Pictures paired with source code
☆ ☆ ☆ ☆ ☆ ☆ ☆

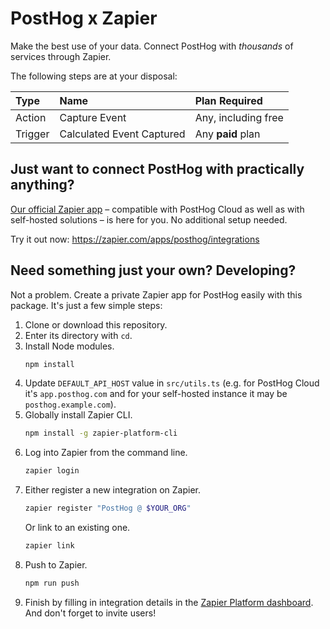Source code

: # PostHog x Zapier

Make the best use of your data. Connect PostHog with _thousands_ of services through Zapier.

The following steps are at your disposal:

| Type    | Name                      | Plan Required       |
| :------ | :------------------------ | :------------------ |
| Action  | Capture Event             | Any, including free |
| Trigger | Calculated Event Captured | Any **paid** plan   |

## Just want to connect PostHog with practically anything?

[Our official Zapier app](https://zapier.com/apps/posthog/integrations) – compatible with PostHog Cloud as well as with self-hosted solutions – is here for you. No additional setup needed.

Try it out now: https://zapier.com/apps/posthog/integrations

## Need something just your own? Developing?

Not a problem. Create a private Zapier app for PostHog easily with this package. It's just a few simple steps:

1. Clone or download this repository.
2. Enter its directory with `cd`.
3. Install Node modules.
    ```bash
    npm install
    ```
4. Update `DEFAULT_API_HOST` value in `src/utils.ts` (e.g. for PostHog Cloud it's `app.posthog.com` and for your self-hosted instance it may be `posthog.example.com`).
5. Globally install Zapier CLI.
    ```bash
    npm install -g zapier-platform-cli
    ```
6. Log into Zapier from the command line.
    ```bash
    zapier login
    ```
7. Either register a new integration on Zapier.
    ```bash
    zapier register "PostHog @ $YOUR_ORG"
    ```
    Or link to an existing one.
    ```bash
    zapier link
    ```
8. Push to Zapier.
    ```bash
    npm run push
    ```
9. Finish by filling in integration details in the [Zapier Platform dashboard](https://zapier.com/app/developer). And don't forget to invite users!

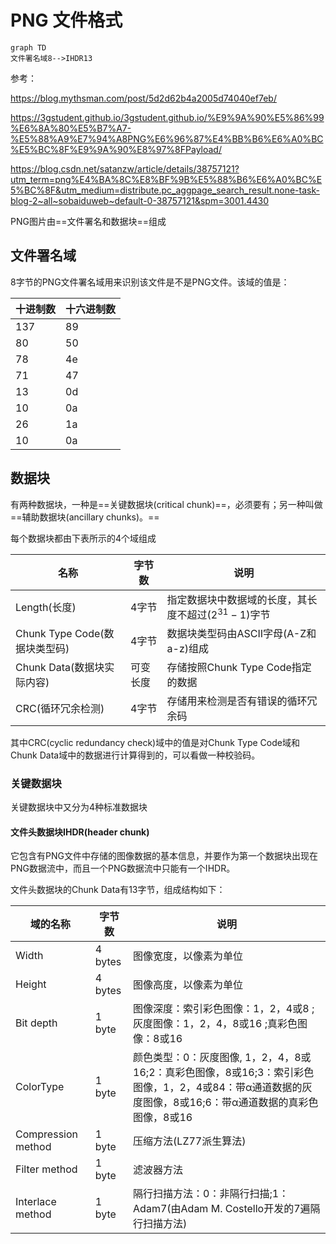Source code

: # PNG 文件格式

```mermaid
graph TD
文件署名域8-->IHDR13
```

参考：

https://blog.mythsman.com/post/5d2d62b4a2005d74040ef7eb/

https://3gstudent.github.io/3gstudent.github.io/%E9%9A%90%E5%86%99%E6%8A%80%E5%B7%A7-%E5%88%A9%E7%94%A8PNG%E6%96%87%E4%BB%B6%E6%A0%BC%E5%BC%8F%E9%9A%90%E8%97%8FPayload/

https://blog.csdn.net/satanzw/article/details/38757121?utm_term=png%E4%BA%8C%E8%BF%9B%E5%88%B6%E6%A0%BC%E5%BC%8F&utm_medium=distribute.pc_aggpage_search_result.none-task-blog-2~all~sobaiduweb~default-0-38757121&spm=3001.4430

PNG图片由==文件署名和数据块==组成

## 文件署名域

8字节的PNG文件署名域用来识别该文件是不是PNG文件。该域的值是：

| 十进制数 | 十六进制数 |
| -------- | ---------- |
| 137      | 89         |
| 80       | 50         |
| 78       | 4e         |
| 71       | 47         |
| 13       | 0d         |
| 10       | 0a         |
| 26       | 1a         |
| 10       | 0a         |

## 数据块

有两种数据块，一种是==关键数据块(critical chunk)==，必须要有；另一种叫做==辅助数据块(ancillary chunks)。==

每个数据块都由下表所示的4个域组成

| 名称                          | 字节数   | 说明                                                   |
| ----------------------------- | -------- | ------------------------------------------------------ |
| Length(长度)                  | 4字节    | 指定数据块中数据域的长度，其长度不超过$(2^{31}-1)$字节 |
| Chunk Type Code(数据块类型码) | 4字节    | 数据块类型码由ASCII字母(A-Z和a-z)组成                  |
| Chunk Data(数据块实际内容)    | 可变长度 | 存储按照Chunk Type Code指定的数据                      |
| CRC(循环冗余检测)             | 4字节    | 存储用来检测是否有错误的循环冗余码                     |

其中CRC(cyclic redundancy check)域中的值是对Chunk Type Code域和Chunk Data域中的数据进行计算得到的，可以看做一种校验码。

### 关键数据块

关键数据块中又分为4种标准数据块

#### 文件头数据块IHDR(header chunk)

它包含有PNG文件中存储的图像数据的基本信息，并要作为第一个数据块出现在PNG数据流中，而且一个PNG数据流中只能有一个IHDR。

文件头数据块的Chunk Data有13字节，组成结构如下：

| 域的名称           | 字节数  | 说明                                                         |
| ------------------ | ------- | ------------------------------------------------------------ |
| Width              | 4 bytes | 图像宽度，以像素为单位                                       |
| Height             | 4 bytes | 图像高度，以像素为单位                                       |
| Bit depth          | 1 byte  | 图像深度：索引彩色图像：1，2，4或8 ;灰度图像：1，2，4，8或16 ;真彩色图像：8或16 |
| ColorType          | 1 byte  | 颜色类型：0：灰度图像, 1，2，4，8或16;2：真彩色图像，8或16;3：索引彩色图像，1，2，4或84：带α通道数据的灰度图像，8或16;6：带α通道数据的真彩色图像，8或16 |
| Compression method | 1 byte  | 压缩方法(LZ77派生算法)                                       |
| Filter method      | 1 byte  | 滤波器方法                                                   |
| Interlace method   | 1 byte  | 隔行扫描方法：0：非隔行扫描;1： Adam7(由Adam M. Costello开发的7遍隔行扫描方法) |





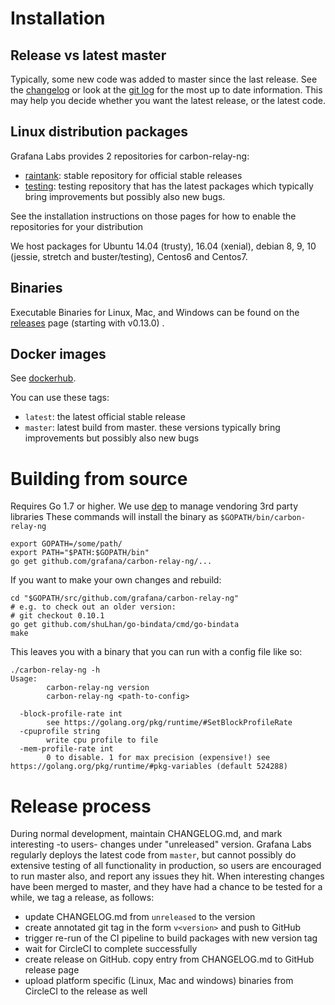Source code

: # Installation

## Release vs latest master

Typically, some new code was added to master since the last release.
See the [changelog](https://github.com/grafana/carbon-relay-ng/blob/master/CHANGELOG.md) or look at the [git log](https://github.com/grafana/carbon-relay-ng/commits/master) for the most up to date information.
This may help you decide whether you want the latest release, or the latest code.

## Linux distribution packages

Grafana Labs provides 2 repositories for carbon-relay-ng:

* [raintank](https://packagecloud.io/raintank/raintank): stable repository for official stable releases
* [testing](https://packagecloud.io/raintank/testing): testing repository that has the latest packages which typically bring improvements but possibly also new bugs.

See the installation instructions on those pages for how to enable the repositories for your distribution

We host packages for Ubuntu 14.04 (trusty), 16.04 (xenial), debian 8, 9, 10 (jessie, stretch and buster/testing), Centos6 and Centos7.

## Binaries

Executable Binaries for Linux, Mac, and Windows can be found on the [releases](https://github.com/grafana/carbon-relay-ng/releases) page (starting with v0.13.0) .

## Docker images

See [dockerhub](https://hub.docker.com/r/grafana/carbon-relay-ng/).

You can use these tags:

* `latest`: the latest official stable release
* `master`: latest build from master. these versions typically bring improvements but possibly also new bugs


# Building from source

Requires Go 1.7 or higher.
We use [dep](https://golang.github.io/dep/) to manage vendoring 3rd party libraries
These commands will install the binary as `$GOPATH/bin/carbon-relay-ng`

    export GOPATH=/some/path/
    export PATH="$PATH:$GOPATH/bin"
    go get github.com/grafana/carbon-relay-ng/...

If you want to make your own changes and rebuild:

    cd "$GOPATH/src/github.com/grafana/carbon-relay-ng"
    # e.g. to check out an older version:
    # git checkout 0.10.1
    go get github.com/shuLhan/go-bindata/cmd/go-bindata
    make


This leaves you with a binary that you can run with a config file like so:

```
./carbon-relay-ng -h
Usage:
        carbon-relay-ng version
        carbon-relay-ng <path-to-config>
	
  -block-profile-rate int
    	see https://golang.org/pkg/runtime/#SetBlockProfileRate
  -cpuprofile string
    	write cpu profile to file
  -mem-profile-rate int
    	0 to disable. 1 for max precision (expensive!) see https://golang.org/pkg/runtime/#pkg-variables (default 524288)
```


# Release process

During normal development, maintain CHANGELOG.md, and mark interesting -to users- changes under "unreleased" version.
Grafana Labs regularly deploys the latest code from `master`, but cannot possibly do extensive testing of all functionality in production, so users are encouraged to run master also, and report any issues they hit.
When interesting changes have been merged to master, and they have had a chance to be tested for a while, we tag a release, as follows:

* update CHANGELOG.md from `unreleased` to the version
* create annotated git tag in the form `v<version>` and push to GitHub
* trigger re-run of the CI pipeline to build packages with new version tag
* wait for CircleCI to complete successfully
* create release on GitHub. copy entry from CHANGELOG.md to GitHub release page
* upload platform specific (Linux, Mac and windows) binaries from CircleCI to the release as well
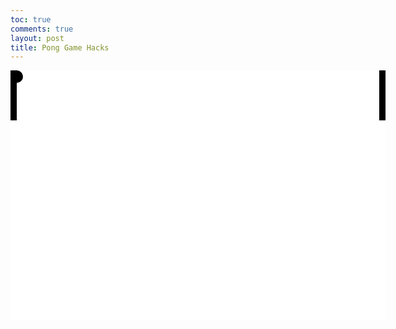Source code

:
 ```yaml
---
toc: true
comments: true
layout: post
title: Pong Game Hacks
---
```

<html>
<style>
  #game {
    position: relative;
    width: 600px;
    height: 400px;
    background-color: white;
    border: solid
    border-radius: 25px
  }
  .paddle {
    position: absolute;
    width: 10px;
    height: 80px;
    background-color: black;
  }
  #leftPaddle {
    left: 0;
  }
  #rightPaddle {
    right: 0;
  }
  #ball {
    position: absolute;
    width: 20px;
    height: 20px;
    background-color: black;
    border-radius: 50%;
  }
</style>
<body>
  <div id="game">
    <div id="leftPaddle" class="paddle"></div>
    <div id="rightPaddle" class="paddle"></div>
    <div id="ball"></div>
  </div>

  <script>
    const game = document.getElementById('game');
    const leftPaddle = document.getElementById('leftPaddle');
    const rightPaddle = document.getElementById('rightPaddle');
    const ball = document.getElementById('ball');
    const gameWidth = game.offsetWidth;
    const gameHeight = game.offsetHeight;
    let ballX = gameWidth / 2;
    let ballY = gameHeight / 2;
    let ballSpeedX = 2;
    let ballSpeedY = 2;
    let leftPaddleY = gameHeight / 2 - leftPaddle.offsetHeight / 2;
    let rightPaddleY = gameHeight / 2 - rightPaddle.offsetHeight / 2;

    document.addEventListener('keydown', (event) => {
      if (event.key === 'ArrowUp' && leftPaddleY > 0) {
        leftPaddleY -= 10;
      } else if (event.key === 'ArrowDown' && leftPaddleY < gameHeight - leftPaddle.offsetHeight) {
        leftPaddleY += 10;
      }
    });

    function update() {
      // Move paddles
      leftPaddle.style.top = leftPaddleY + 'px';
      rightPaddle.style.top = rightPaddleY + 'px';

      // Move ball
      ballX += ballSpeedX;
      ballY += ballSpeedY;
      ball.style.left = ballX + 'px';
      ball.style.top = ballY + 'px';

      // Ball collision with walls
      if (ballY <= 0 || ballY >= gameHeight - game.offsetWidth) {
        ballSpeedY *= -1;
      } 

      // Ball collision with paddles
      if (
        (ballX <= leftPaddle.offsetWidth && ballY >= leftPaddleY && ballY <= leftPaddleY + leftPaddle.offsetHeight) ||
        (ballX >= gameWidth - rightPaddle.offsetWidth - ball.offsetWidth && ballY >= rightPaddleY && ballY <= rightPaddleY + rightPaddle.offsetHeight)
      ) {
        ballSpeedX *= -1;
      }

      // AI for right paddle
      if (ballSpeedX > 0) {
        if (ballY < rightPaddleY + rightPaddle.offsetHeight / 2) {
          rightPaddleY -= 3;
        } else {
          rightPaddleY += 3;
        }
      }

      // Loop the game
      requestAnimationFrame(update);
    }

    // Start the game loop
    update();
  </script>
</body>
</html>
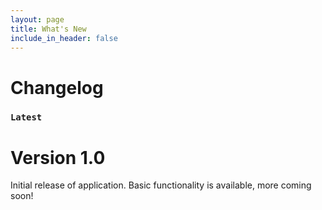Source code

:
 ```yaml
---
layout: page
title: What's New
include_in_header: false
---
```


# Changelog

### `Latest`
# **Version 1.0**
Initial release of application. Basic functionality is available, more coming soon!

☆ ☆ ☆ ☆ ☆ ☆ ☆

→ TASK OBJECTIVE
If the string "hosted" is in a line of the entries, pick that line out.

→ WRITTEN ANSWER
[Our official Zapier app](https://zapier.com/apps/posthog/integrations) – compatible with PostHog Cloud as well as with self-hosted solutions – is here for you. No additional setup needed.
4. Update `DEFAULT_API_HOST` value in `src/utils.ts` (e.g. for PostHog Cloud it's `app.posthog.com` and for your self-hosted instance it may be `posthog.example.com`).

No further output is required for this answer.